The Hot Puppies are lovely, and regularly produce sexy, soulfull ballads and stick in your brain from the first play foot stompers.


----------



## Col_Buendia (Apr 15, 2006)

Just saw Halflight at the Friends of the Earth gig on Thursday, and I was _very_ impressed.

Sort of PJ Harvey-ish, to my ears, although their website claims that their sound "manages to merge bands such as Coldplay and with someone like Cat Power". Hmmm. Never heard of Cat Power, and Coldplay suck ass, but Halflight rock.

I'm off to Spillers to buy the EP.

http://www.halflight.info/


----------



## Brockway (Apr 15, 2006)

nwnm said:
			
		

> favourate lists here <famous or obscure - discogs/gossip etc>
> 
> I was always fond of Laverne Browne, and The Colours for different reasons.

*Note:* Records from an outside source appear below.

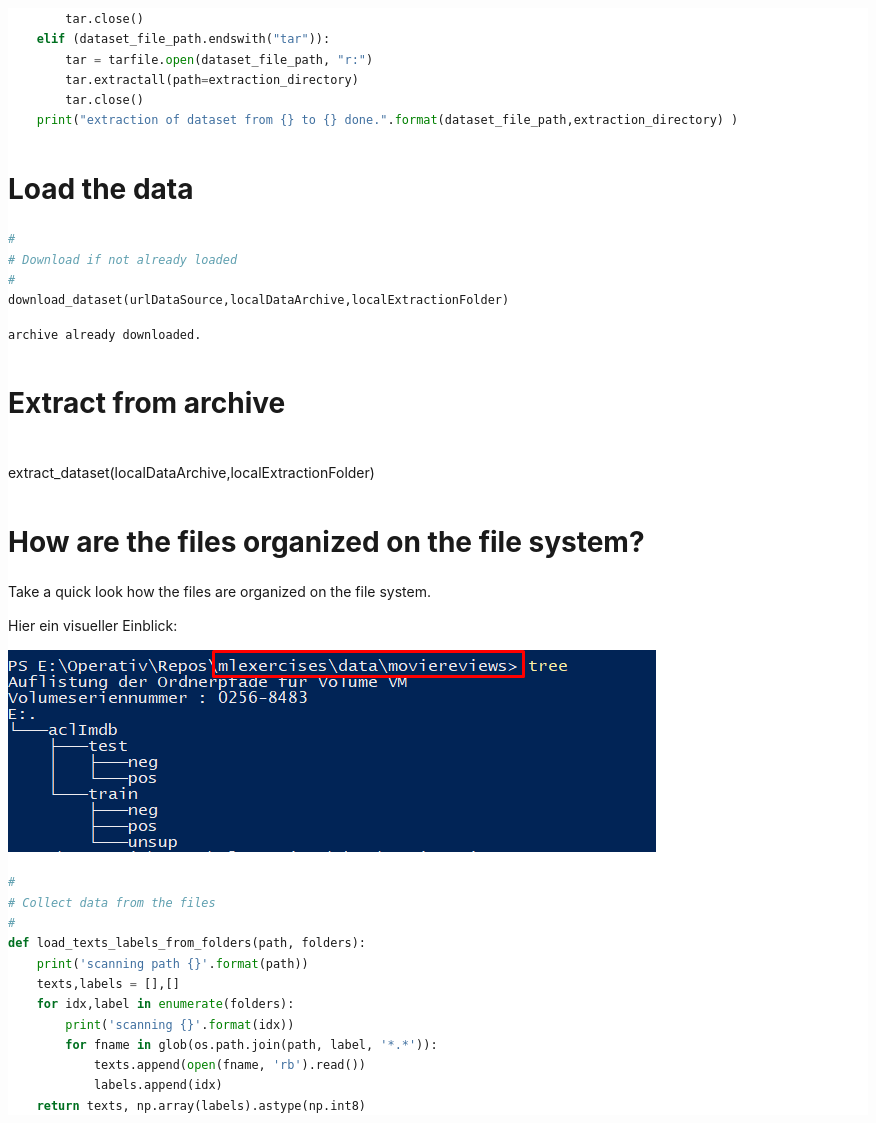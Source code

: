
 ```python
        tar.close()
    elif (dataset_file_path.endswith("tar")):
        tar = tarfile.open(dataset_file_path, "r:")
        tar.extractall(path=extraction_directory)
        tar.close()
    print("extraction of dataset from {} to {} done.".format(dataset_file_path,extraction_directory) )
```

# Load the data


```python
#
# Download if not already loaded
#
download_dataset(urlDataSource,localDataArchive,localExtractionFolder)
```

    archive already downloaded.
    
#
# Extract from archive
#
extract_dataset(localDataArchive,localExtractionFolder)
# How are the files organized on the file system?

Take a quick look how the files are organized on the file system.

Hier ein visueller Einblick:

![Folder-Strucutre](./imgs/MovieReviewsDataFolderStructure.png)



```python
#
# Collect data from the files
#
def load_texts_labels_from_folders(path, folders):
    print('scanning path {}'.format(path))
    texts,labels = [],[]
    for idx,label in enumerate(folders):
        print('scanning {}'.format(idx))
        for fname in glob(os.path.join(path, label, '*.*')):
            texts.append(open(fname, 'rb').read())
            labels.append(idx)
    return texts, np.array(labels).astype(np.int8)
```
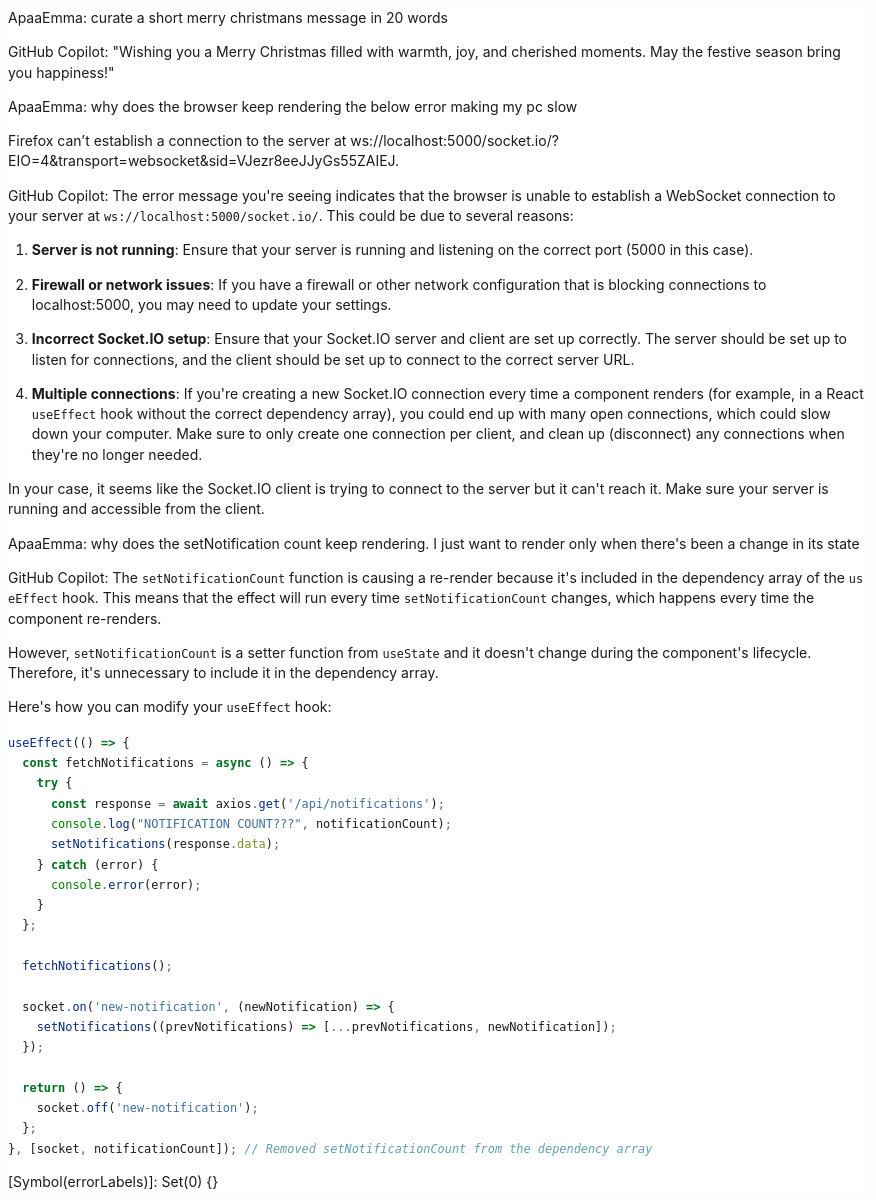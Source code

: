 ApaaEmma: curate a short merry christmans message in 20 words

GitHub Copilot: "Wishing you a Merry Christmas filled with warmth, joy, and cherished moments. May the festive season bring you happiness!"

ApaaEmma: why does the browser keep rendering the below error making my pc slow

Firefox can’t establish a connection to the server at ws://localhost:5000/socket.io/?EIO=4&transport=websocket&sid=VJezr8eeJJyGs55ZAIEJ.

GitHub Copilot: The error message you're seeing indicates that the browser is unable to establish a WebSocket connection to your server at `ws://localhost:5000/socket.io/`. This could be due to several reasons:

1. **Server is not running**: Ensure that your server is running and listening on the correct port (5000 in this case).

2. **Firewall or network issues**: If you have a firewall or other network configuration that is blocking connections to localhost:5000, you may need to update your settings.

3. **Incorrect Socket.IO setup**: Ensure that your Socket.IO server and client are set up correctly. The server should be set up to listen for connections, and the client should be set up to connect to the correct server URL.

4. **Multiple connections**: If you're creating a new Socket.IO connection every time a component renders (for example, in a React `useEffect` hook without the correct dependency array), you could end up with many open connections, which could slow down your computer. Make sure to only create one connection per client, and clean up (disconnect) any connections when they're no longer needed.

In your case, it seems like the Socket.IO client is trying to connect to the server but it can't reach it. Make sure your server is running and accessible from the client.

ApaaEmma: why does the setNotification count keep rendering. I just want to render only when there's been a change in its state

GitHub Copilot: The `setNotificationCount` function is causing a re-render because it's included in the dependency array of the `useEffect` hook. This means that the effect will run every time `setNotificationCount` changes, which happens every time the component re-renders.

However, `setNotificationCount` is a setter function from `useState` and it doesn't change during the component's lifecycle. Therefore, it's unnecessary to include it in the dependency array.

Here's how you can modify your `useEffect` hook:

```jsx
useEffect(() => {
  const fetchNotifications = async () => {
    try {
      const response = await axios.get('/api/notifications');
      console.log("NOTIFICATION COUNT???", notificationCount);
      setNotifications(response.data);
    } catch (error) {
      console.error(error);
    }
  };

  fetchNotifications();

  socket.on('new-notification', (newNotification) => {
    setNotifications((prevNotifications) => [...prevNotifications, newNotification]);
  });

  return () => {
    socket.off('new-notification');
  };
}, [socket, notificationCount]); // Removed setNotificationCount from the dependency array
```


  [Symbol(errorLabels)]: Set(0) {}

Have never compiled a proper list though....



Laverne Brown used to live in my road. Nice bloke.

Young Marble Giants and Euros Childs are my Welsh favs.


----------



## ddraig (Apr 15, 2006)

Brockway said:
			
		

> Laverne Brown used to live in my road. Nice bloke.
> 
> Young Marble Giants and Euros Childs are my Welsh favs.



got chops on vinyl yesterday, magical


----------



## suzee blue cheese (Apr 15, 2006)

My little bros favourite would be People in Planes.  

I can't commit to anyone..


----------



## ddraig (Apr 15, 2006)

'y crumblowers' - Welsh language act from the 80's

will try and find some info later


----------



## nwnm (Apr 16, 2006)

A very rough'n'ready top ten - 


Laverne Browne

Dansette 

Madassa Soul band

Super Furry Animals

Love Sculpture

Manic Street Preachers

The colours

Shake Some Action 

No Mean Feat

A sound Reaction


----------



## neprimerimye (Apr 19, 2006)

nwnm said:
			
		

> A very rough'n'ready top ten -
> 
> Laverne Browne
> 
> ...



Man

The Iveys

Badfinger

Amen Corner

Deke Leonards Iceberg

60ft Dolls

Novocaine


----------



## fishtail (Apr 19, 2006)

Tigertailz


----------



## neprimerimye (Apr 19, 2006)

Budgie

Lone Star


----------



## Ben Bore (Apr 20, 2006)

Datblygu

Tystion

Big Leaves

(all split up   )

Current bands I like:

Radio Luxemburg

Poppies


----------



## JohnnyMac (Jul 30, 2009)

nwnm said:


> A very rough'n'ready top ten -
> 
> 
> Laverne Browne
> ...


Glad to see you put "Dansette" in your top ten. 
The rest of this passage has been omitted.